Artisans indispensables du hip-hop, les beatmakers, compositeurs discrets à l’origine de nombreux tubes, de Booba à Aya Nakamura, sortent peu à peu de l’ombre en France. «Le frisson de la production, c’est de toujours essayer de découvrir ce son, cette texture un peu nouvelle, de toucher ce qui n’a pas été touché avant», confie BBP, l’un des plus prisés du rap français.
Actif depuis une dizaine d’années, il a imprimé sa patte sur l’album de PNL Deux frères (2019) et sur la majeure partie de l’infernal Pandémonium de Vald, sorti en mars. Ce passionné compare sa «quête» aux recherches d’un «peintre qui va expérimenter sur sa palette pour trouver des tons qui vont bien ensemble».

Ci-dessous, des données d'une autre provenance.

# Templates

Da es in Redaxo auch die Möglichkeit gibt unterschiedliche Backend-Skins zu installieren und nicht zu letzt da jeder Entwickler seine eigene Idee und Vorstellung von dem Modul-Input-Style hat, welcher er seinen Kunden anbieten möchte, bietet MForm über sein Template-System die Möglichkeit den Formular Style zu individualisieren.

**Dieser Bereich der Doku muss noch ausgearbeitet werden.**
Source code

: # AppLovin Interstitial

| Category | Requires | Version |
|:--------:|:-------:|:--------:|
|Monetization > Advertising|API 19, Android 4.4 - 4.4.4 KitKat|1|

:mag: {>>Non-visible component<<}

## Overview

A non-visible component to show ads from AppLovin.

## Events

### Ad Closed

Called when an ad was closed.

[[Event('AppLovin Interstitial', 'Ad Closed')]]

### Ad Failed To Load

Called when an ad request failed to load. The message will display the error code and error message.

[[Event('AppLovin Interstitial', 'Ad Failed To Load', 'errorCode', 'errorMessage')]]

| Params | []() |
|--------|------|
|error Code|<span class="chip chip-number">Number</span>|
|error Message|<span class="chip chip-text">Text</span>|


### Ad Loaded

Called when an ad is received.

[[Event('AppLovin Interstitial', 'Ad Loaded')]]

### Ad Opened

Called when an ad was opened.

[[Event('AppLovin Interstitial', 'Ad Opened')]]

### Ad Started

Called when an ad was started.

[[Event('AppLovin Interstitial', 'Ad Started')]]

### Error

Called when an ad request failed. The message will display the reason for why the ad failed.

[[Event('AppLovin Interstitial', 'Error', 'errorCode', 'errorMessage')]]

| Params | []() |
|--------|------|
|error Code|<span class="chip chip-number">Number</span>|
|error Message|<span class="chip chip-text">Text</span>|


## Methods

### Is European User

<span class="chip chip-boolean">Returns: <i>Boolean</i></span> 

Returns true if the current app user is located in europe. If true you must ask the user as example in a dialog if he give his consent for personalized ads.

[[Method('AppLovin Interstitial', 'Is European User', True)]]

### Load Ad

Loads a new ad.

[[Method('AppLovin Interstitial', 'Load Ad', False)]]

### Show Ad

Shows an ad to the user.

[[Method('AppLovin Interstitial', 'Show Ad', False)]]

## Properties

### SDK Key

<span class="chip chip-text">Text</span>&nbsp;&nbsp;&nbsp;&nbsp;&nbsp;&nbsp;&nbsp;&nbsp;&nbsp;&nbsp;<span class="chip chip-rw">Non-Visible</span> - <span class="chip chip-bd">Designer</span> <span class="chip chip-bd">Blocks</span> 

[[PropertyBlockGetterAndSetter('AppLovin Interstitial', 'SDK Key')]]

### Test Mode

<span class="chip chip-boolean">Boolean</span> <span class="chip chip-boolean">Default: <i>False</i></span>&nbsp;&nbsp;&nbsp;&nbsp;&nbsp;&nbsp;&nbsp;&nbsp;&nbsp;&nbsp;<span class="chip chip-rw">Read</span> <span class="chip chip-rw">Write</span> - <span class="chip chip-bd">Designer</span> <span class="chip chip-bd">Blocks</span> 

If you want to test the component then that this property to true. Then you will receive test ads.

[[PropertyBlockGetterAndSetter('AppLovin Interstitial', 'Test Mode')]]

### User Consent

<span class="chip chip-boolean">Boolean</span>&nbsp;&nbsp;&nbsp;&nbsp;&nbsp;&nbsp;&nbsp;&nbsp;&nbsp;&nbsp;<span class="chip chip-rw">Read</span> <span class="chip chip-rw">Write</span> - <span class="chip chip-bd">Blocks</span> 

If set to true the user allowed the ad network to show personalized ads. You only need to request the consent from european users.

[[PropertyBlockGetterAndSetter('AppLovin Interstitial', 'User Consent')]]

Ces compositeurs 2.0 œuvrent en coulisses, signant seulement leur toile sonore d’un tag, une signature vocale souvent glissée au début du titre. Peu médiatisés et valorisés jusqu’alors, ils sont désormais récompensés aux Flammes, cérémonie dédiée au rap et à ses courants. Sacré compositeur de l’année en mai, le duo Maxalaguitare & Senyaupiano a notamment bâti Baby, l’un des cartons d’Aya Nakamura.
«Ce sont des architectes sonores. Ce sont eux qui donnent le « la » : beaucoup d’artistes ne peuvent écrire sans savoir sur quel type de production ils vont aller», souligne Mehdi Maïzi, journaliste rap et responsable du contenu hip-hop chez Apple Music France.
Des «rats de studio» dans l’ombre
Un numéro spécial de son émission, Le Code, diffusé sur cette plateforme et sur YouTube, a justement été consacré en juin aux beatmakers BBP, Pandrezz (Bécane de Yamê) et Richie Beats (Dinos, Alpha Wann). «C’est un coup de projecteur sur des métiers bien connus dans l’écosystème musical mais moins du grand public», explique la Sacem, organisme de gestion des droits d’auteur et partenaire de l’initiative, qui passe également par des playlists et six épisodes inédits du collectif Legendes Industries, jusqu’à samedi. «Beaucoup de beatmakers sont plutôt des rats de studio qui n’ont pas envie d’être dans la lumière», note encore Mehdi Maïzi.
La plupart d’entre eux cherchent à placer leurs productions auprès de différents artistes. Une poignée, tels qu’Ikaz, Meel B – rare signature féminine – ou Amine Farsi, sortent aussi leurs propres albums.
Aux États-Unis, les beatmakers sont depuis longtemps des stars à part entière, à l’image du vétéran Timbaland et de la relève Metro Boomin, qui a collaboré avec Future et 21 Savage, et bien d’autres, indispensables au «game» (The Alchemist, Dr. Dre, Madlib, J Dilla, DJ Premier…).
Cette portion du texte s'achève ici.